═════ SUPPLIED DATA
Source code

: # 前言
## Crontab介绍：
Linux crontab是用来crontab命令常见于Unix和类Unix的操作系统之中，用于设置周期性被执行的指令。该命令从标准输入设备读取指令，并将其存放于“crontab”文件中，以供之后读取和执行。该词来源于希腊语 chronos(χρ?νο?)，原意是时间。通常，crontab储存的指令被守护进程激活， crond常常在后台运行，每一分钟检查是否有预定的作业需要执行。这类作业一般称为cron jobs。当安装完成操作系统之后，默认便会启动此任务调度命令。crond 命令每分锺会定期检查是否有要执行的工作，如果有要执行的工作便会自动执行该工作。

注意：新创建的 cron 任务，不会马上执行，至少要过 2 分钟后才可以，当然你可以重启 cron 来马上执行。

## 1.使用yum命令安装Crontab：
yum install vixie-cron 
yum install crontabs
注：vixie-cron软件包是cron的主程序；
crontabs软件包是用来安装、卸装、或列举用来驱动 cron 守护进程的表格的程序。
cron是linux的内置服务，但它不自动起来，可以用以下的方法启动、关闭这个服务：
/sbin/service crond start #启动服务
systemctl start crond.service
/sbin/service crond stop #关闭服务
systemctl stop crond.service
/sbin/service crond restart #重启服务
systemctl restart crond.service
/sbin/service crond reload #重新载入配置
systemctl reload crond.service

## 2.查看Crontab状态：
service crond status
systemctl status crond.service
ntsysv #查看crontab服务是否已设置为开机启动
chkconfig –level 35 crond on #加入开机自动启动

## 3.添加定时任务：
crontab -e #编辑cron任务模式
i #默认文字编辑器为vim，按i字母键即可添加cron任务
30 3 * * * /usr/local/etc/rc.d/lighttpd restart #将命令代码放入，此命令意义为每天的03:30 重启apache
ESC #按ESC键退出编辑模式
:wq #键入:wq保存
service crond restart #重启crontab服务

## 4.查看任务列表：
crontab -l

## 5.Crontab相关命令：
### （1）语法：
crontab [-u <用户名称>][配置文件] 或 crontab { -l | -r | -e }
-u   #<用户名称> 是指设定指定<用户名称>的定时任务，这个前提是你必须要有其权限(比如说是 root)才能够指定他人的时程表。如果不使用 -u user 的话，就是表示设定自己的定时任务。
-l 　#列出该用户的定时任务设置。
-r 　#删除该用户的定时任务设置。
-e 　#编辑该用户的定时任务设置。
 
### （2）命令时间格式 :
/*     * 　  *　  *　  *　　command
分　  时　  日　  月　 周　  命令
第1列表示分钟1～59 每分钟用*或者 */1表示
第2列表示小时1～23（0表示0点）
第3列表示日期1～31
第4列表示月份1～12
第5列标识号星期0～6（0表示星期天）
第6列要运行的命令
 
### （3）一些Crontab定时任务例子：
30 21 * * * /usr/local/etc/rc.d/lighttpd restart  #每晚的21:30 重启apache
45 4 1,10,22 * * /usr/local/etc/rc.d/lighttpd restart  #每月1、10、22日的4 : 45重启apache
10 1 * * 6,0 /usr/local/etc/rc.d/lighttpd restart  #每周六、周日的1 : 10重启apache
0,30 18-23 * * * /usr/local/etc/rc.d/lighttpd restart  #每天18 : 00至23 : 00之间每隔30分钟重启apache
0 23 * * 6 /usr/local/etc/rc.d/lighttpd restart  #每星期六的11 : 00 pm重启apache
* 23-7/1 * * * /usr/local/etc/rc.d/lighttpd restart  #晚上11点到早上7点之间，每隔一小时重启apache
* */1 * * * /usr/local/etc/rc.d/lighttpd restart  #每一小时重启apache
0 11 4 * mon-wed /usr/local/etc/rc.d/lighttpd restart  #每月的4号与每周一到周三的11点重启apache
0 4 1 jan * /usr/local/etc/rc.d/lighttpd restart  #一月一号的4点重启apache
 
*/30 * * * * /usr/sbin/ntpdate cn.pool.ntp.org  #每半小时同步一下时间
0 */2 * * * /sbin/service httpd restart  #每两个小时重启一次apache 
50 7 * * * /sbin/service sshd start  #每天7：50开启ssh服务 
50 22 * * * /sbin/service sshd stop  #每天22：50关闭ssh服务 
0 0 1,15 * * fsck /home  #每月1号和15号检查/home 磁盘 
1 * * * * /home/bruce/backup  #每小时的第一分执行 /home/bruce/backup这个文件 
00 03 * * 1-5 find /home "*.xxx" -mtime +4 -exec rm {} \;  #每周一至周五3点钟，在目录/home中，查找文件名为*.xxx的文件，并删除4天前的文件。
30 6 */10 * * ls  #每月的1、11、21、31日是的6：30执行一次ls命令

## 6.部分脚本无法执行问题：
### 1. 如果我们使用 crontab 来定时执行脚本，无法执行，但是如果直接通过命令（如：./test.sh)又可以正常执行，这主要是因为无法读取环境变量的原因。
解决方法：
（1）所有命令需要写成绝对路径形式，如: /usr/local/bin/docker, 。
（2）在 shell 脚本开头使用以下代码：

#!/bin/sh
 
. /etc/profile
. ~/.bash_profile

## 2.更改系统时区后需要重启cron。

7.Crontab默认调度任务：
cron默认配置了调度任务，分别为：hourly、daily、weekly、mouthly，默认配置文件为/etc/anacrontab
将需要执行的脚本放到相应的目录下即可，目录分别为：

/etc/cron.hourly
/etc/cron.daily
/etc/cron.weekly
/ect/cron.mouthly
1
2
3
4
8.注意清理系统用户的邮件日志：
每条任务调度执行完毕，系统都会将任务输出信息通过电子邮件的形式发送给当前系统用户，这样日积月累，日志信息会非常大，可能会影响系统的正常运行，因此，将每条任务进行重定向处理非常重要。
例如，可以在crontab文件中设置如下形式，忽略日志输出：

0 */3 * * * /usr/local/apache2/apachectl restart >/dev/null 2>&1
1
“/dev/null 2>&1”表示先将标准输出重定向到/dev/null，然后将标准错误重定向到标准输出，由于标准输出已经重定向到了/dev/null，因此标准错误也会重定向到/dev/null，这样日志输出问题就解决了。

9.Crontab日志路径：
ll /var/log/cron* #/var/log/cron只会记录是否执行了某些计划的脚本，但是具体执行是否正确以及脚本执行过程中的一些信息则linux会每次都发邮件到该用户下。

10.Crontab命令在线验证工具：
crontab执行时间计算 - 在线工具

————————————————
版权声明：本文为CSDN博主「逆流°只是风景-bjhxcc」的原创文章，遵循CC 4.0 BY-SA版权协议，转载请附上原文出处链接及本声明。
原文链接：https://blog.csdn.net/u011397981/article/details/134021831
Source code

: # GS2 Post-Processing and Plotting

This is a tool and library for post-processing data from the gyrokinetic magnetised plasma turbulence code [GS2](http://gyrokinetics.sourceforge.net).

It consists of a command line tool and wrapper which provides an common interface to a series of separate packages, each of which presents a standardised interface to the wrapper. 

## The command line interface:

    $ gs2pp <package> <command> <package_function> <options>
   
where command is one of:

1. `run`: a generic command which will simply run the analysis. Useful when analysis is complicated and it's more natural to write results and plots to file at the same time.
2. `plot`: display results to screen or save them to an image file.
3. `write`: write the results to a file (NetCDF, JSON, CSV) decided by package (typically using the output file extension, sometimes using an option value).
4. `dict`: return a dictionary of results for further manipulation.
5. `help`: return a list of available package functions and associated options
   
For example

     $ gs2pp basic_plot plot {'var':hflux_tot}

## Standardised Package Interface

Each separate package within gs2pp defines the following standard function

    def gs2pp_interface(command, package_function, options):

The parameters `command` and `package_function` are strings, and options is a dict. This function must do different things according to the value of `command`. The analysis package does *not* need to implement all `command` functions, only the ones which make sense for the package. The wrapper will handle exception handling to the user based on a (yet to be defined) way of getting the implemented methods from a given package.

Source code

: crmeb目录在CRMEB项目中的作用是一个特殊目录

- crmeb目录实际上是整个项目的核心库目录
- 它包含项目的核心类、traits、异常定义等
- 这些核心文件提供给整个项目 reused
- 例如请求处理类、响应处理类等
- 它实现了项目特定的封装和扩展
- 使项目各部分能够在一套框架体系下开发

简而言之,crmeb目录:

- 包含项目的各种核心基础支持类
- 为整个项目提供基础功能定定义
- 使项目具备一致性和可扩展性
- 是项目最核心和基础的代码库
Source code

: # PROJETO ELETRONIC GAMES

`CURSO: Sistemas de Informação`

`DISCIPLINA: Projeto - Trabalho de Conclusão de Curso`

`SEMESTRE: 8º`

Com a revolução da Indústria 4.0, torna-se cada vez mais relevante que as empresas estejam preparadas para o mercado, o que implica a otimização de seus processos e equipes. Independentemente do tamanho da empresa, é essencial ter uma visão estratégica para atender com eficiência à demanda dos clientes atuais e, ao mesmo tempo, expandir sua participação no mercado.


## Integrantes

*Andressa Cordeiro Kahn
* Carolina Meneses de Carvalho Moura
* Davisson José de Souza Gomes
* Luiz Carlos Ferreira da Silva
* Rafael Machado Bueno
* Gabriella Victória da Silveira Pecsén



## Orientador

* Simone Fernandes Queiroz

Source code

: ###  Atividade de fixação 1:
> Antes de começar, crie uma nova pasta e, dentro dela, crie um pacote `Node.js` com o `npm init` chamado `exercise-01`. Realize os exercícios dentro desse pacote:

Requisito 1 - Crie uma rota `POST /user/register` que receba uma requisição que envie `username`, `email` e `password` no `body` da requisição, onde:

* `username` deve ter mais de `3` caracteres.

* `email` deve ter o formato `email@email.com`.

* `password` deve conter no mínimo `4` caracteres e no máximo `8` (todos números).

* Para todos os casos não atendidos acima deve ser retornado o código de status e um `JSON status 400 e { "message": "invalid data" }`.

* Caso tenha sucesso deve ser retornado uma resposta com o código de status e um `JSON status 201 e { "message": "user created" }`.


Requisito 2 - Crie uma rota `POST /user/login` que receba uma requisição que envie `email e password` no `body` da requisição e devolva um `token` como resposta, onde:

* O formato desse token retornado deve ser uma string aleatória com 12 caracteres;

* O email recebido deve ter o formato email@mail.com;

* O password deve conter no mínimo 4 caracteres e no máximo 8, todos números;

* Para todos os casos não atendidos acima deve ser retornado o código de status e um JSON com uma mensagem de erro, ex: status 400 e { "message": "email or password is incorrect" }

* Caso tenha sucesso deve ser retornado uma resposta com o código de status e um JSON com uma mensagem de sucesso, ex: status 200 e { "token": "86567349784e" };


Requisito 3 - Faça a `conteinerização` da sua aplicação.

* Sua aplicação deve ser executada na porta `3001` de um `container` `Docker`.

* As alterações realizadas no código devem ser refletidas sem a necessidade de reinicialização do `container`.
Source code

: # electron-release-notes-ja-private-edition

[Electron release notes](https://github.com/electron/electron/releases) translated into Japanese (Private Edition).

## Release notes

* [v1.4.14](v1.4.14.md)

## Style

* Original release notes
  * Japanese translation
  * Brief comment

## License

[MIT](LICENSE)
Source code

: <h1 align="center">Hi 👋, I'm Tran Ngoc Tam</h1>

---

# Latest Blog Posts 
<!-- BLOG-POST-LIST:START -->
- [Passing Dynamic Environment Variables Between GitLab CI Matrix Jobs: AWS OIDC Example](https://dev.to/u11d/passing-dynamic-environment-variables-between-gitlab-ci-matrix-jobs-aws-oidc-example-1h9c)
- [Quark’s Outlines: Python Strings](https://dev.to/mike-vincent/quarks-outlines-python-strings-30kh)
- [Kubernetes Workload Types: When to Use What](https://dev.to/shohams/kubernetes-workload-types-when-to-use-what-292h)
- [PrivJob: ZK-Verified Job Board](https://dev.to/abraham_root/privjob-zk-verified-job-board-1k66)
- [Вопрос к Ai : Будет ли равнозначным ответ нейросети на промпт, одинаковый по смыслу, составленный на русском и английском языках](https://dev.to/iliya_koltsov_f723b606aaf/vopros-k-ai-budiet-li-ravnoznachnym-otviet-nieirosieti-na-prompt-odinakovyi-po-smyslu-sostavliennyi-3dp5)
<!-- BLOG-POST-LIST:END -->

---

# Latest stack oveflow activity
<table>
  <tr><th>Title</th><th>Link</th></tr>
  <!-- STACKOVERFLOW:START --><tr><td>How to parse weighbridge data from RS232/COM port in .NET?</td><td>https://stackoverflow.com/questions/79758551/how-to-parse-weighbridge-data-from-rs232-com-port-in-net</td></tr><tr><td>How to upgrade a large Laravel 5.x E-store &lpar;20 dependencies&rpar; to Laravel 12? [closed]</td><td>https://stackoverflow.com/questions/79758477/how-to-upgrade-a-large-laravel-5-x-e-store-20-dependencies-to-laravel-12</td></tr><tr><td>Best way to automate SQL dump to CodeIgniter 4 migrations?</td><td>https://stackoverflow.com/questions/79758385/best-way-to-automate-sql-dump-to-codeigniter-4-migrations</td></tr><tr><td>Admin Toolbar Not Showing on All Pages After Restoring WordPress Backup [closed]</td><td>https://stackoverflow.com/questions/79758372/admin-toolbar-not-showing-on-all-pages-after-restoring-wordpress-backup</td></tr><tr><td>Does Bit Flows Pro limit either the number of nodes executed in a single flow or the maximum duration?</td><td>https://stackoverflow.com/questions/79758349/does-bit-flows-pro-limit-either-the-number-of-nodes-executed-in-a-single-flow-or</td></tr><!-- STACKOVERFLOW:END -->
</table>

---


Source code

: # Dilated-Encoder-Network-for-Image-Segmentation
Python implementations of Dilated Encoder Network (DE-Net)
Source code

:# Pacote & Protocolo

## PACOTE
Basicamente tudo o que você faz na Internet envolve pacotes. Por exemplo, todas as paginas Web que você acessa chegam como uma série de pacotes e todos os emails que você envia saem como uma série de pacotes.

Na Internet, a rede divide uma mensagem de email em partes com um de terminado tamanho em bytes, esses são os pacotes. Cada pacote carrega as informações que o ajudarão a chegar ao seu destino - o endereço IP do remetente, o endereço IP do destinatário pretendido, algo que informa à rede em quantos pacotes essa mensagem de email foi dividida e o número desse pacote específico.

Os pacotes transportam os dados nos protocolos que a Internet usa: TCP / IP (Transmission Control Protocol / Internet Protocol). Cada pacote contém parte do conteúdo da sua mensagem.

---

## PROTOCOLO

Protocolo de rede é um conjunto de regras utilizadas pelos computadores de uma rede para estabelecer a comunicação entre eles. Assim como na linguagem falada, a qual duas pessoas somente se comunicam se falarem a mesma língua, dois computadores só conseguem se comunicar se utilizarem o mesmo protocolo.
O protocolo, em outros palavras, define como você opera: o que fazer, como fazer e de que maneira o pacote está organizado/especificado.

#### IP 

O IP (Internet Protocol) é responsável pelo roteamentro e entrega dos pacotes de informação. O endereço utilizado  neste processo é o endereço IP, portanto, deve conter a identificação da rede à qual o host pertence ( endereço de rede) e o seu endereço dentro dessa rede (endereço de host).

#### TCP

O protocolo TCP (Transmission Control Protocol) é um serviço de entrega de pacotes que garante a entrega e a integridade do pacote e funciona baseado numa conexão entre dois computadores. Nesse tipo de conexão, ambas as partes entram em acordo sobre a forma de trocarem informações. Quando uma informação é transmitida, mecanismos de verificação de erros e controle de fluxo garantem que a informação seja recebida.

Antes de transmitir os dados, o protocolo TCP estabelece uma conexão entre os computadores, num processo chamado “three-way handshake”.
══════════
**EXERCISE AIM:**
Find the line with "Simone Fernandes Queiroz" in the entries above. Retype it and each line after it, exactly, through the line with "8, todos números;", and stop there.

**SOLUTION TO THE EXERCISE:**
* Simone Fernandes Queiroz

Source code

: ###  Atividade de fixação 1:
> Antes de começar, crie uma nova pasta e, dentro dela, crie um pacote `Node.js` com o `npm init` chamado `exercise-01`. Realize os exercícios dentro desse pacote:

Requisito 1 - Crie uma rota `POST /user/register` que receba uma requisição que envie `username`, `email` e `password` no `body` da requisição, onde:

* `username` deve ter mais de `3` caracteres.

* `email` deve ter o formato `email@email.com`.

* `password` deve conter no mínimo `4` caracteres e no máximo `8` (todos números).

* Para todos os casos não atendidos acima deve ser retornado o código de status e um `JSON status 400 e { "message": "invalid data" }`.

* Caso tenha sucesso deve ser retornado uma resposta com o código de status e um `JSON status 201 e { "message": "user created" }`.


Requisito 2 - Crie uma rota `POST /user/login` que receba uma requisição que envie `email e password` no `body` da requisição e devolva um `token` como resposta, onde:

* O formato desse token retornado deve ser uma string aleatória com 12 caracteres;

* O email recebido deve ter o formato email@mail.com;

* O password deve conter no mínimo 4 caracteres e no máximo 8, todos números;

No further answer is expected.